The formula for success in producing top-class tennis-players is distinctly long-term in nature and in reality very much lacking in the guru factor. The process requires extensive national-level talent-identification programmes coupled with the best coaching, sports science and fitness training that properly resourced programmes can provide.
Getting back to Andy Murray, he is probably nearing the end of an apprenticeship designed to produce top professional players. He has worked at this since he was eight and will have spent at least 10,000 hours to date on the training courts. That equates to an average of three hours a day hitting tennis balls every day of the year, and then you must add the countless hours of conditioning and fitness training, not to mention the weeks and months of travelling and competing.
Tennis Ireland, as the national governing body for the sport in Ireland, has been running elite developmental programmes of this nature for four years now. A small group of 10 players, the pioneers who took the leap of faith at the start, are now achieving significant tournament success right across Europe at under-14 level and the Taoiseach will open a new national training centre to facilitate these programmes on July 11th at Dublin City University.
A truly remarkable partnership has developed between Dublin City Council, Tennis Ireland and DCU in providing the infrastructure necessary to deliver these programmes. The council provided the site for the training centre at Albert Park in Glasnevin, while DCU and Tennis Ireland have collaborated closely over four years to develop the all-important expertise in tennis-specific sports science.
The provision of an €800,000 capital grant by the Minister for Arts, Sport and Tourism towards the construction of the training facility has allowed a consolidated approach to the development of our sport to be centred on the Glasnevin campus.
Most importantly, the Glasnevin programmes are supported by many hundreds of young players in equivalent regional programmes.
Why then are we so confident in the future success of these programmes? We know that our model is based in generic terms on the approach taken by comparable but successful European tennis nations. The fundamental elements of the Belgian programme which produced Clijsters and Henin-Hardenne are now at work in Ireland.
Talented Irish players will no longer opt to take the US scholarship route which in recent years (and with one or two notable exceptions) has produced considerably more stockbrokers and accountants than tennis players.

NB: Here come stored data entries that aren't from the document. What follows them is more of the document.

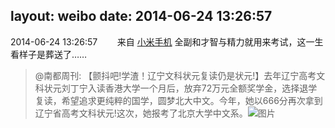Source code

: layout: weibo
date: 2014-06-24 13:26:57
---
2014-06-24 13:26:57  &nbsp;&nbsp;&nbsp;&nbsp;&nbsp;&nbsp; 来自 <a href="http://app.weibo.com/t/feed/22zMnn" rel="nofollow">小米手机</a>
全副和才智与精力就用来考试，这一生看样子是葬送了……
>  @南都周刊: 【颤抖吧!学渣！辽宁文科状元复读仍是状元!】去年辽宁高考文科状元刘丁宁入读香港大学一个月后，放弃72万元全额奖学金，选择退学复读，希望追求更纯粹的国学，圆梦北大中文。今年，她以666分再次拿到辽宁省高考文科状元!这次，她报考了北京大学中文系。 ​​​
>  ![图片](https://ww3.sinaimg.cn/large/61d7cd94jw1ehox276v7yj20hs0ec0va.jpg)
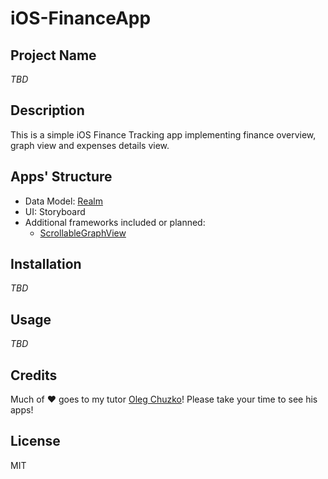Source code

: # iOS-FinanceApp

## Project Name
*TBD*
## Description
This is a simple iOS Finance Tracking app implementing finance overview, graph view and expenses details view.
## Apps' Structure
- Data Model: [Realm](https://realm.io/)
- UI: Storyboard
- Additional frameworks included or planned:
	- [ScrollableGraphView](https://github.com/philackm/ScrollableGraphView)
## Installation
*TBD*
## Usage
*TBD*
## Credits
Much of ❤️ goes to my tutor [Oleg Chuzko](https://apps.apple.com/ru/developer/oleg-chuzhko/id1255917535?l=en)! Please take your time to see his apps!
## License
MIT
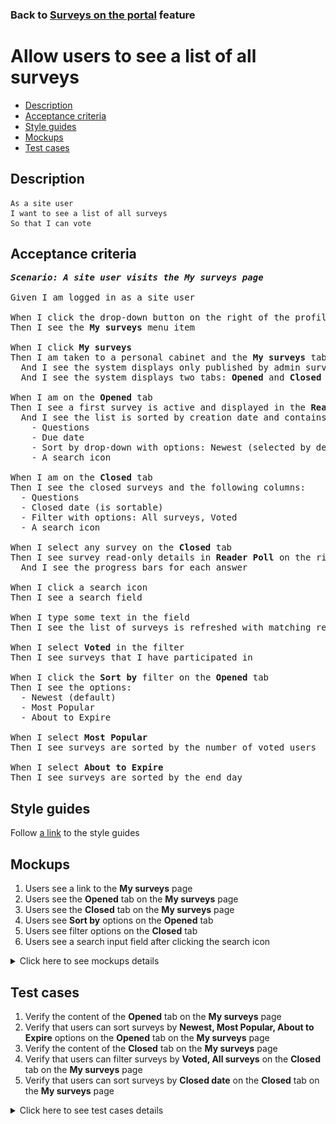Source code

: ### Back to [Surveys on the portal](../../README.md) feature

# Allow users to see a list of all surveys

- [Description](#description)
- [Acceptance criteria](#acceptance-criteria)
- [Style guides](#style-guides)
- [Mockups](#mockups)
- [Test cases](#test-cases)

## Description

    As a site user
    I want to see a list of all surveys
    So that I can vote

## Acceptance criteria

<pre>
<b><i>Scenario: A site user visits the My surveys page</i></b>

Given I am logged in as a site user

When I click the drop-down button on the right of the profile picture
Then I see the <b>My surveys</b> menu item

When I click <b>My surveys</b>
Then I am taken to a personal cabinet and the <b>My surveys</b> tab is active
  And I see the system displays only published by admin surveys here
  And I see the system displays two tabs: <b>Opened</b> and <b>Closed</b>

When I am on the <b>Opened</b> tab
Then I see a first survey is active and displayed in the <b>Reader Poll</b> on the right side
  And I see the list is sorted by creation date and contains the following columns:
    - Questions
    - Due date
    - Sort by drop-down with options: Newest (selected by default), Most Popular, About to Expire
    - A search icon

When I am on the <b>Closed</b> tab
Then I see the closed surveys and the following columns:
  - Questions
  - Closed date (is sortable)
  - Filter with options: All surveys, Voted
  - A search icon

When I select any survey on the <b>Closed</b> tab
Then I see survey read-only details in <b>Reader Poll</b> on the right side
  And I see the progress bars for each answer

When I click a search icon
Then I see a search field

When I type some text in the field
Then I see the list of surveys is refreshed with matching results

When I select <b>Voted</b> in the filter
Then I see surveys that I have participated in

When I click the <b>Sort by</b> filter on the <b>Opened</b> tab
Then I see the options:
  - Newest (default)
  - Most Popular
  - About to Expire

When I select <b>Most Popular</b>
Then I see surveys are sorted by the number of voted users

When I select <b>About to Expire</b>
Then I see surveys are sorted by the end day
</pre>

## Style guides

Follow [a link](https://www.figma.com/proto/0zkkf5WC77OSpvyD6YXpFE/Style-guides?page-id=0%3A1&node-id=19%3A5368&viewport=266%2C48%2C0.54&scaling=min-zoom&starting-point-node-id=19%3A5368) to the style guides

## Mockups

1. Users see a link to the <b>My surveys</b> page
2. Users see the <b>Opened</b> tab on the <b>My surveys</b> page
3. Users see the <b>Closed</b> tab on the <b>My surveys</b> page
4. Users see <b>Sort by</b> options on the <b>Opened</b> tab
5. Users see filter options on the <b>Closed</b> tab
6. Users see a search input field after clicking the search icon

<details>
  <summary>Click here to see mockups details</summary>

**1. Users see a link to the My surveys page:**

![Users see a link to the My surveys page](/web_application_features/surveys/images/user_link_to_surveys_page.png)

**2. Users see the Opened tab on the My surveys page:**

![Users see the Opened tab on the My surveys page](/web_application_features/surveys/images/user_voting_form.png)

**3. Users see the Closed tab on the My surveys page:**

![Users see the Closed tab on the My surveys page](/web_application_features/surveys/images/user_closed_tab.png)

**4. Users see Sort by options on the Opened tab:**

![Users see Sort by options on the Opened tab](/web_application_features/surveys/images/user_sort_by_options.png)

**5. Users see filter options on the Closed tab:**

![Users see filter options on the Closed tab](/web_application_features/surveys/images/user_filter_options.png)

**6. Users see a search input field after clicking the search icon:**

![Users see a search input field after clicking the search icon](/web_application_features/surveys/images/user_search_field.png)

</details>

## Test cases

1. Verify the content of the <b>Opened</b> tab on the <b>My surveys</b> page
2. Verify that users can sort surveys by <b>Newest, Most Popular, About to Expire</b> options on the <b>Opened</b> tab on the <b>My surveys</b> page
3. Verify the content of the <b>Closed</b> tab on the <b>My surveys</b> page
4. Verify that users can filter surveys by <b>Voted, All surveys</b> on the <b>Closed</b> tab on the <b>My surveys</b> page
5. Verify that users can sort surveys by <b>Closed date</b> on the <b>Closed</b> tab on the <b>My surveys</b> page

<details>
  <summary>Click here to see test cases details</summary>

### **#1. Verify the content of the Opened tab on the My surveys page**

|Preconditions|Steps|Expected result
--------------|-----|----------
|- Log in with user account|1) Click the drop-down near the profile picture</br>2) Select <b>My surveys</b> item</br>3) Examine the <b>Opened</b> tab|2) Personal cabinet opens on the <b>My surveys</b> page</br>3) The <b>Opened</b> tab is opened by default. The <b>Opened</b> tab consists of two columns: <b>Questions</b> and <b>Due date</b>. The list contains all opened surveys for the moment. Surveys are sorted from the newest to oldest|

### **#2. Verify that users can sort surveys by Newest, Most Popular, About to Expire options on the Opened tab on the My surveys page**

|Preconditions|Steps|Expected result
--------------|-----|----------
|- Log in with user account</br>- The user is on the <b>My surveys</b> page > <b>Opened</b> tab|1) Select the <b>Sort by</b> link</br>2) Click <b>Most popular</b></br>3) Select the <b>Sort by</b> link</br>4) Click <b>About to Expire</b></br>5) Select the <b>Sort by</b> link</br>6) Click <b>Newest</b></br>|2) Surveys are sorted according to the amount of users voted from the biggest number</br>4) Surveys are sorted according to the end date from the closest one</br>6) Surveys are sorted according to the date of creation from the newest one|

### **#3. Verify the content of the Closed tab on the My surveys page**

|Preconditions|Steps|Expected result
--------------|-----|----------
|- Log in with user account</br>- The user is on the <b>My surveys</b> page > <b>Closed</b> tab|1) Examine the <b>Closed</b> tab|1) The <b>Closed</b> tab consists of two columns: <b>Questions</b> and <b>Closed date</b>. The list contains all closed surveys|

### **#4. Verify that users can filter surveys by Voted, All surveys on the Closed tab on the My surveys page**

|Preconditions|Steps|Expected result
--------------|-----|----------
|- Log in with user account</br>- The user is on the <b>My surveys</b> page > <b>Closed</b> tab|1) Click a filter icon</br>2) Click <b>Voted</b></br>3) Click a filter icon</br>4) Click <b>All surveys</b>|2) All surveys I have participated in are shown</br>4) All surveys are shown|

### **#5. Verify that users can sort surveys by Closed date on the Closed tab on the My surveys page**

|Preconditions|Steps|Expected result
--------------|-----|----------
|- Log in with user account</br>- The user is on the <b>My surveys</b> page > <b>Closed</b> tab|1) Click <b>Closed date</b> sort icon</br>2) Click <b>Closed date</b> sort icon once more|1) Surveys are sorted from the oldest close date at the top</br>2) Surveys are sorted from the newest close date at the top|

</details>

Few, if any, of the current world top 100 players have come into pro tennis via this route. Instead, young Irish players will develop their tennis careers and complete their education in an academy in Ireland, knowing that their peers in the top tennis countries are working in precisely the same way.
How soon can we deliver the goods?
Success comes a little easier in the women's game, and I have great hopes for a 12-year-old girl from Greystones. Like many of her male counterparts she has begun to achieve the essential early-career tournament success in Europe which is the foundation to a career in professional tennis.